*** RECORDS SHOWN ***
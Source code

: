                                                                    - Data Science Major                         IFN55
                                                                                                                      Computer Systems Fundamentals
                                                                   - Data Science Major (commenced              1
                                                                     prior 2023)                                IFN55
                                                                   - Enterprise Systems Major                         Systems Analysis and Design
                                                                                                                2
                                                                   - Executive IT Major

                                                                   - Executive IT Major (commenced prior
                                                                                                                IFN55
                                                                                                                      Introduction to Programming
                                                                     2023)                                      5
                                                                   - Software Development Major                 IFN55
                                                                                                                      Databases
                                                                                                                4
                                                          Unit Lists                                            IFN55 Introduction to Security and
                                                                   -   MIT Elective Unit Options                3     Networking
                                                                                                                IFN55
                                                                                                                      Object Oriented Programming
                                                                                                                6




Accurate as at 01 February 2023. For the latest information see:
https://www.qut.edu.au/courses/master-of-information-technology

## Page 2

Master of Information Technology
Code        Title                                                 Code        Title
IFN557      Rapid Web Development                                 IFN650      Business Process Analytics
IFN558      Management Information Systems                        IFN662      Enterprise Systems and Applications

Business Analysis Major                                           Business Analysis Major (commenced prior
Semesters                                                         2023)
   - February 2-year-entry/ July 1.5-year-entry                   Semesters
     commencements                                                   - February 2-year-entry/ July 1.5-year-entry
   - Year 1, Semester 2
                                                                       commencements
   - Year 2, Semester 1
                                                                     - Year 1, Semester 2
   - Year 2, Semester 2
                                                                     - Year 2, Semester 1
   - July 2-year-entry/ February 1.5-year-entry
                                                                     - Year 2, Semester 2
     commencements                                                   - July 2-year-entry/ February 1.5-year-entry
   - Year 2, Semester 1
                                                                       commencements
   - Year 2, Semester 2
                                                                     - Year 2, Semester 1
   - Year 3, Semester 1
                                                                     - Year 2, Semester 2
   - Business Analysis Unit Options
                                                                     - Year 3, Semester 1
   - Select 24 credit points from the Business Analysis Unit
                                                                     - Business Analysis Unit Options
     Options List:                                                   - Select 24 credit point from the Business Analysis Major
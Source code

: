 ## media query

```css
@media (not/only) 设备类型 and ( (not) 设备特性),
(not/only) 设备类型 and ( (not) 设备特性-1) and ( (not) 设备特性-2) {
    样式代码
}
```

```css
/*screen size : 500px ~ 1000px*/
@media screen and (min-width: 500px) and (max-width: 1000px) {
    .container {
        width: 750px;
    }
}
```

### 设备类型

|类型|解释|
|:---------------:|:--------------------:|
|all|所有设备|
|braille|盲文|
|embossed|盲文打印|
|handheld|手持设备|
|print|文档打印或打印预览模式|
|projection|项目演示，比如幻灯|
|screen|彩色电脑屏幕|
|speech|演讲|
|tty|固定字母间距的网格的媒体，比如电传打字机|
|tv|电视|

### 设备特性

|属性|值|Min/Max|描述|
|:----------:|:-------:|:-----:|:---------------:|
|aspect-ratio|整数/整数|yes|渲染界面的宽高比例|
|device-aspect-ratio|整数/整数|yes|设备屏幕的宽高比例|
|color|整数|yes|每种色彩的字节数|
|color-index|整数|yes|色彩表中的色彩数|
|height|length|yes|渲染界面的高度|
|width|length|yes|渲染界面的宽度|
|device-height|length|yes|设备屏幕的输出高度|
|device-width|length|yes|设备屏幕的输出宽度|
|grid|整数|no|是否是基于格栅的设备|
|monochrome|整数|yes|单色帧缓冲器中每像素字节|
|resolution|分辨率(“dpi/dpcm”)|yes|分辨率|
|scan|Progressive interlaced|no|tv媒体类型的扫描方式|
*** End of RECORDS SHOWN ***
ACTIVITY>
Everything in the records is to be copied exactly.

OUTPUT OF THE TASK>
Source code

:                                                                    - Data Science Major                         IFN55
                                                                                                                      Computer Systems Fundamentals
                                                                   - Data Science Major (commenced              1
                                                                     prior 2023)                                IFN55
                                                                   - Enterprise Systems Major                         Systems Analysis and Design
                                                                                                                2
                                                                   - Executive IT Major

                                                                   - Executive IT Major (commenced prior
                                                                                                                IFN55
                                                                                                                      Introduction to Programming
                                                                     2023)                                      5
                                                                   - Software Development Major                 IFN55
                                                                                                                      Databases
                                                                                                                4
                                                          Unit Lists                                            IFN55 Introduction to Security and
                                                                   -   MIT Elective Unit Options                3     Networking
                                                                                                                IFN55
                                                                                                                      Object Oriented Programming
                                                                                                                6




Accurate as at 01 February 2023. For the latest information see:
https://www.qut.edu.au/courses/master-of-information-technology

## Page 2

Master of Information Technology
Code        Title                                                 Code        Title
IFN557      Rapid Web Development                                 IFN650      Business Process Analytics
IFN558      Management Information Systems                        IFN662      Enterprise Systems and Applications

Business Analysis Major                                           Business Analysis Major (commenced prior
Semesters                                                         2023)
   - February 2-year-entry/ July 1.5-year-entry                   Semesters
     commencements                                                   - February 2-year-entry/ July 1.5-year-entry
   - Year 1, Semester 2
                                                                       commencements
   - Year 2, Semester 1
                                                                     - Year 1, Semester 2
   - Year 2, Semester 2
                                                                     - Year 2, Semester 1
   - July 2-year-entry/ February 1.5-year-entry
                                                                     - Year 2, Semester 2
     commencements                                                   - July 2-year-entry/ February 1.5-year-entry
   - Year 2, Semester 1
                                                                       commencements
   - Year 2, Semester 2
                                                                     - Year 2, Semester 1
   - Year 3, Semester 1
                                                                     - Year 2, Semester 2
   - Business Analysis Unit Options
                                                                     - Year 3, Semester 1
   - Select 24 credit points from the Business Analysis Unit
                                                                     - Business Analysis Unit Options
     Options List:                                                   - Select 24 credit point from the Business Analysis Major
Source code

: ## media query

```css
@media (not/only) 设备类型 and ( (not) 设备特性),
(not/only) 设备类型 and ( (not) 设备特性-1) and ( (not) 设备特性-2) {
    样式代码
}
```

```css
/*screen size : 500px ~ 1000px*/
@media screen and (min-width: 500px) and (max-width: 1000px) {
    .container {
        width: 750px;
    }
}
```

### 设备类型

|类型|解释|
|:---------------:|:--------------------:|
|all|所有设备|
|braille|盲文|
|embossed|盲文打印|
|handheld|手持设备|
|print|文档打印或打印预览模式|
|projection|项目演示，比如幻灯|
|screen|彩色电脑屏幕|
|speech|演讲|
|tty|固定字母间距的网格的媒体，比如电传打字机|
|tv|电视|

### 设备特性

|属性|值|Min/Max|描述|
|:----------:|:-------:|:-----:|:---------------:|
|aspect-ratio|整数/整数|yes|渲染界面的宽高比例|
|device-aspect-ratio|整数/整数|yes|设备屏幕的宽高比例|
|color|整数|yes|每种色彩的字节数|
|color-index|整数|yes|色彩表中的色彩数|
|height|length|yes|渲染界面的高度|
|width|length|yes|渲染界面的宽度|
|device-height|length|yes|设备屏幕的输出高度|
|device-width|length|yes|设备屏幕的输出宽度|
|grid|整数|no|是否是基于格栅的设备|
|monochrome|整数|yes|单色帧缓冲器中每像素字节|
|resolution|分辨率(“dpi/dpcm”)|yes|分辨率|
|scan|Progressive interlaced|no|tv媒体类型的扫描方式|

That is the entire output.